What you need to do: In how many lines of the listing does the string "games" appear? Give only the number.

*** Begin section ***

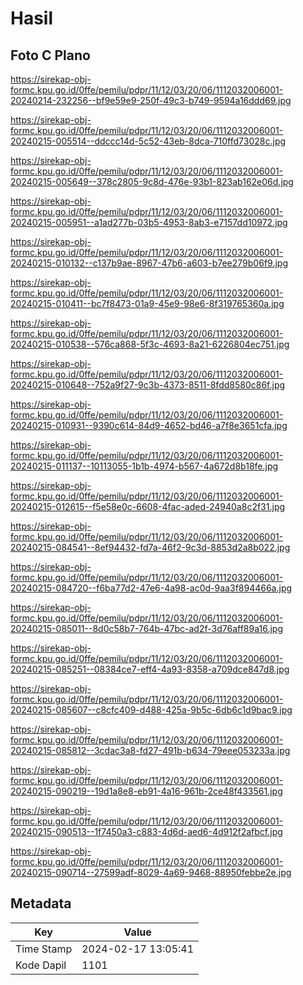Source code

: # Hasil

## Foto C Plano

https://sirekap-obj-formc.kpu.go.id/0ffe/pemilu/pdpr/11/12/03/20/06/1112032006001-20240214-232256--bf9e59e9-250f-49c3-b749-9594a16ddd69.jpg

https://sirekap-obj-formc.kpu.go.id/0ffe/pemilu/pdpr/11/12/03/20/06/1112032006001-20240215-005514--ddccc14d-5c52-43eb-8dca-710ffd73028c.jpg

https://sirekap-obj-formc.kpu.go.id/0ffe/pemilu/pdpr/11/12/03/20/06/1112032006001-20240215-005649--378c2805-9c8d-476e-93b1-823ab162e06d.jpg

https://sirekap-obj-formc.kpu.go.id/0ffe/pemilu/pdpr/11/12/03/20/06/1112032006001-20240215-005951--a1ad277b-03b5-4953-8ab3-e7157dd10972.jpg

https://sirekap-obj-formc.kpu.go.id/0ffe/pemilu/pdpr/11/12/03/20/06/1112032006001-20240215-010132--c137b9ae-8967-47b6-a603-b7ee279b06f9.jpg

https://sirekap-obj-formc.kpu.go.id/0ffe/pemilu/pdpr/11/12/03/20/06/1112032006001-20240215-010411--bc7f8473-01a9-45e9-98e6-8f319765360a.jpg

https://sirekap-obj-formc.kpu.go.id/0ffe/pemilu/pdpr/11/12/03/20/06/1112032006001-20240215-010538--576ca868-5f3c-4693-8a21-6226804ec751.jpg

https://sirekap-obj-formc.kpu.go.id/0ffe/pemilu/pdpr/11/12/03/20/06/1112032006001-20240215-010648--752a9f27-9c3b-4373-8511-8fdd8580c86f.jpg

https://sirekap-obj-formc.kpu.go.id/0ffe/pemilu/pdpr/11/12/03/20/06/1112032006001-20240215-010931--9390c614-84d9-4652-bd46-a7f8e3651cfa.jpg

https://sirekap-obj-formc.kpu.go.id/0ffe/pemilu/pdpr/11/12/03/20/06/1112032006001-20240215-011137--10113055-1b1b-4974-b567-4a672d8b18fe.jpg

https://sirekap-obj-formc.kpu.go.id/0ffe/pemilu/pdpr/11/12/03/20/06/1112032006001-20240215-012615--f5e58e0c-6608-4fac-aded-24940a8c2f31.jpg

https://sirekap-obj-formc.kpu.go.id/0ffe/pemilu/pdpr/11/12/03/20/06/1112032006001-20240215-084541--8ef94432-fd7a-46f2-9c3d-8853d2a8b022.jpg

https://sirekap-obj-formc.kpu.go.id/0ffe/pemilu/pdpr/11/12/03/20/06/1112032006001-20240215-084720--f6ba77d2-47e6-4a98-ac0d-9aa3f894466a.jpg

https://sirekap-obj-formc.kpu.go.id/0ffe/pemilu/pdpr/11/12/03/20/06/1112032006001-20240215-085011--8d0c58b7-764b-47bc-ad2f-3d76aff89a16.jpg

https://sirekap-obj-formc.kpu.go.id/0ffe/pemilu/pdpr/11/12/03/20/06/1112032006001-20240215-085251--08384ce7-eff4-4a93-8358-a709dce847d8.jpg

https://sirekap-obj-formc.kpu.go.id/0ffe/pemilu/pdpr/11/12/03/20/06/1112032006001-20240215-085607--c8cfc409-d488-425a-9b5c-6db6c1d9bac9.jpg

https://sirekap-obj-formc.kpu.go.id/0ffe/pemilu/pdpr/11/12/03/20/06/1112032006001-20240215-085812--3cdac3a8-fd27-491b-b634-79eee053233a.jpg

https://sirekap-obj-formc.kpu.go.id/0ffe/pemilu/pdpr/11/12/03/20/06/1112032006001-20240215-090219--19d1a8e8-eb91-4a16-961b-2ce48f433561.jpg

https://sirekap-obj-formc.kpu.go.id/0ffe/pemilu/pdpr/11/12/03/20/06/1112032006001-20240215-090513--1f7450a3-c883-4d6d-aed6-4d912f2afbcf.jpg

https://sirekap-obj-formc.kpu.go.id/0ffe/pemilu/pdpr/11/12/03/20/06/1112032006001-20240215-090714--27599adf-8029-4a69-9468-88950febbe2e.jpg


## Metadata

| Key        | Value               |
| ---------- | ------------------- |
| Time Stamp | 2024-02-17 13:05:41 |
| Kode Dapil | 1101                |



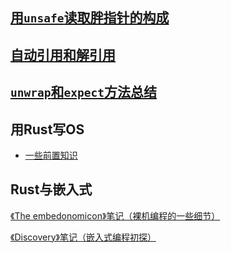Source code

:## [用`unsafe`读取胖指针的构成](fat_pointer_of_string.md)
## [自动引用和解引用](ref_and_deref.md)
## [`unwrap`和`expect`方法总结](unwrap_expect.md)
## 用Rust写OS
   * [一些前置知识](write_os_with_rust/pre-knowledge.md) 

## Rust与嵌入式

[《The embedonomicon》笔记（裸机编程的一些细节）](./embed_with_rust/embedonomicon.md)

[《Discovery》笔记（嵌入式编程初探）](./embed_with_rust/discovery.md)

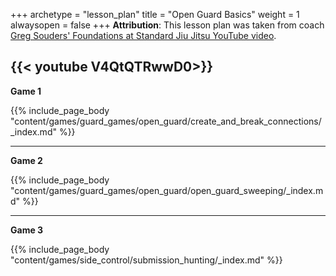 +++ 
archetype = "lesson_plan" 
title = "Open Guard Basics" 
weight = 1
alwaysopen = false 
+++
**Attribution**: This lesson plan was taken from coach [Greg Souders' Foundations at Standard Jiu Jitsu YouTube video](https://www.youtube.com/watch?v=V4QtQTRwwD0).

{{< youtube V4QtQTRwwD0>}}
---
**Game 1**

{{% include_page_body "content/games/guard_games/open_guard/create_and_break_connections/_index.md" %}}

---
**Game 2**

{{% include_page_body "content/games/guard_games/open_guard/open_guard_sweeping/_index.md" %}}

---
**Game 3**

{{% include_page_body "content/games/side_control/submission_hunting/_index.md" %}}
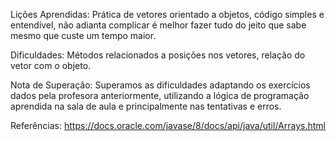 Lições Aprendidas:
Prática de vetores orientado a objetos, código simples e entendível, não adianta complicar é melhor fazer tudo do jeito que sabe mesmo que custe um tempo maior.

Dificuldades: 
Métodos relacionados a posições nos vetores, relação do vetor com o objeto.

Nota de Superação:
Superamos as dificuldades adaptando os exercícios dados pela profesora anteriormente, utilizando a lógica de programação aprendida na sala de aula e principalmente nas tentativas e erros.

Referências: https://docs.oracle.com/javase/8/docs/api/java/util/Arrays.html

*** End section ***

Exercise output: 3